Intriguingly, one attraction that Britannia held for those who sought to conquer that distant land was the very difficulty in doing so. The conquest of a place so remote could only enhance the prestige of one bold enough to make the attempt. Beyond the shores of the known sea, even the signs of the zodiac were not recognizable in the skies of Britain. And, although Augustus would talk of an expedition to the Britons, "furthest people of the world," it never happened. Briton was regarded as cold and inhospital, "a savage province," a scene of bravery and bloodshed.

The northern part of the island was regarded as even more forbidding. Even as late as the sixth century AD, Procopius, in his History of the Wars, writes of the country beyond Hadrian's Wall as being so hostile to human habitation that no-one can survive.

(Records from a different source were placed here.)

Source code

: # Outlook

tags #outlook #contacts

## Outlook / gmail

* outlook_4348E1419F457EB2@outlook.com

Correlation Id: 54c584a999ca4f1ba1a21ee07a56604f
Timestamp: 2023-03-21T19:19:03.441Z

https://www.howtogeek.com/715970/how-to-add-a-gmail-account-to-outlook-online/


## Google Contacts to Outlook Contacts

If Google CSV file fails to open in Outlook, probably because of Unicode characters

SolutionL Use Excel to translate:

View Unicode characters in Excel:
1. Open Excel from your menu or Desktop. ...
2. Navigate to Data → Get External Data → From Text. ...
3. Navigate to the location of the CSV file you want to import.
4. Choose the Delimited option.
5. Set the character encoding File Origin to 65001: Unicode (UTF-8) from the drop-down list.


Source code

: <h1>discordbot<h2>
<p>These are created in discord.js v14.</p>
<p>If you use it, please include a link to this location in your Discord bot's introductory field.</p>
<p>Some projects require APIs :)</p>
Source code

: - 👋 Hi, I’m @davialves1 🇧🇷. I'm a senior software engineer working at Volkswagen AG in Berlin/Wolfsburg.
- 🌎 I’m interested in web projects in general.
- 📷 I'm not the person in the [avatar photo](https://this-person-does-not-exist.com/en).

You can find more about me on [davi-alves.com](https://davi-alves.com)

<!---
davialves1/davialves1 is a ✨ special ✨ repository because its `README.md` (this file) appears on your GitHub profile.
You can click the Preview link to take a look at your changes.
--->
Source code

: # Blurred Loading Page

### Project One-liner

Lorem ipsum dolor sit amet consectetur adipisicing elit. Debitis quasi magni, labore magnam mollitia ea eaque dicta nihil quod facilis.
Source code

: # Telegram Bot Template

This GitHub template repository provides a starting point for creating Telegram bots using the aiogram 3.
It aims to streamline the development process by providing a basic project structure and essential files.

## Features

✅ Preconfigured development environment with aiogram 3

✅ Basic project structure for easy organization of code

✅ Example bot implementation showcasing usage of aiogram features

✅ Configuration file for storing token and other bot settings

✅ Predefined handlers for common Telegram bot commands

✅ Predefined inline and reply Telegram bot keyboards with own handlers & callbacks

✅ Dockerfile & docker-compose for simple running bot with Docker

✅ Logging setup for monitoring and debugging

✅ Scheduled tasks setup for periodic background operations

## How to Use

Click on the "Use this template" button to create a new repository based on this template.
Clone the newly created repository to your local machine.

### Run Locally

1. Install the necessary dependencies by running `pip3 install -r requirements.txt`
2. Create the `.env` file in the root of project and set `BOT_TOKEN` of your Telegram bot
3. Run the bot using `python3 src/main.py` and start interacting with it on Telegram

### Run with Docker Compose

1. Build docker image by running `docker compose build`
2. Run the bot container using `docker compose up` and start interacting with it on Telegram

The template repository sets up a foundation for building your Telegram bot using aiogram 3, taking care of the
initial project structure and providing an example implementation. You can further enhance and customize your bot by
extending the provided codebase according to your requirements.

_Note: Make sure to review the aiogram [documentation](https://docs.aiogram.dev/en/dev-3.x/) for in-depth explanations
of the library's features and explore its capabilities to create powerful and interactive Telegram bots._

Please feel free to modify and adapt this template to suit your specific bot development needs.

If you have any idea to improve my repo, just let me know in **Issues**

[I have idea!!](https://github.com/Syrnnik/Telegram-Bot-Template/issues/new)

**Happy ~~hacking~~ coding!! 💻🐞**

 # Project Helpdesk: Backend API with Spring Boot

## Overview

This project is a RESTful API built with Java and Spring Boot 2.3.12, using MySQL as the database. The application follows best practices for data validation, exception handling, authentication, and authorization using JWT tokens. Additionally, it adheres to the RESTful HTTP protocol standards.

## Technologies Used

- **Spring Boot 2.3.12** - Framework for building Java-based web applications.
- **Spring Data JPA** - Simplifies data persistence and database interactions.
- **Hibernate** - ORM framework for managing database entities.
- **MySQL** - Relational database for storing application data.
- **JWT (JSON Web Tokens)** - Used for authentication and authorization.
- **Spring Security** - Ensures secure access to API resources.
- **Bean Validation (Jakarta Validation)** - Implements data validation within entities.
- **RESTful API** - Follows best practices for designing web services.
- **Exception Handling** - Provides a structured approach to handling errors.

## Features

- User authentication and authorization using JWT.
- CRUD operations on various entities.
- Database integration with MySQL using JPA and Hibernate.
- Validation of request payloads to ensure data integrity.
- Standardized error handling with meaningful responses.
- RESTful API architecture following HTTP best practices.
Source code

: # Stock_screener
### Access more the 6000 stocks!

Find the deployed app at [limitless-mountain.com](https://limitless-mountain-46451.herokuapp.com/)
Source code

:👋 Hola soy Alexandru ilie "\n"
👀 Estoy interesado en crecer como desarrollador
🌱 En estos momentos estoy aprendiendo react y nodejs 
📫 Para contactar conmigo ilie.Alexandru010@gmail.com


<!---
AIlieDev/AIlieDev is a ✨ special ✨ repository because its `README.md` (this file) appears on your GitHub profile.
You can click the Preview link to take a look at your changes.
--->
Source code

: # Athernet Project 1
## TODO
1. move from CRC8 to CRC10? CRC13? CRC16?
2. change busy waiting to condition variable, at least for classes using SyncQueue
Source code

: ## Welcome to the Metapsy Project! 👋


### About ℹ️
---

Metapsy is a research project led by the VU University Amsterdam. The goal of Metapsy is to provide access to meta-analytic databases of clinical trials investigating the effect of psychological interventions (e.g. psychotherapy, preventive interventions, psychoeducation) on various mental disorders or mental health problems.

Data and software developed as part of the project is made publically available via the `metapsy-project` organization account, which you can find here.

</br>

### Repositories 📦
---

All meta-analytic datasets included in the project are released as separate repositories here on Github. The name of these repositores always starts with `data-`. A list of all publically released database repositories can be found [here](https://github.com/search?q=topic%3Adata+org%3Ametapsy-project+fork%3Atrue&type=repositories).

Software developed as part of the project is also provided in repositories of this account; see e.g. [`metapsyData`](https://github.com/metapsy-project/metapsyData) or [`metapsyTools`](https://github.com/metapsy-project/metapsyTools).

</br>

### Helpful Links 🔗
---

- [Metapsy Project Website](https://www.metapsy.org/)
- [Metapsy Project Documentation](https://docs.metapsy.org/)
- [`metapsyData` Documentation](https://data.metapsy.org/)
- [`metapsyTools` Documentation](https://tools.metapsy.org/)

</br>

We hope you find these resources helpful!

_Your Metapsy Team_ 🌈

"Now in this island of Brittia the men of ancient times built a long wall, cutting off a large part of it; and the climate and the soil and everything else is not alike on the two sides of it....But on the west side everything is the reverse of this, so that it is actually impossible for a man to survive there even a half-hour, but countless snakes and serpents and every other kind of wild creature occupy this area as their own. And, strangest of all, the inhabitants say that if any man crosses the wall and goes to the other side, he dies straightway, being quite unable to support the pestilential air of that region, and wild animals, likewise, which go there are instantly met and taken by death."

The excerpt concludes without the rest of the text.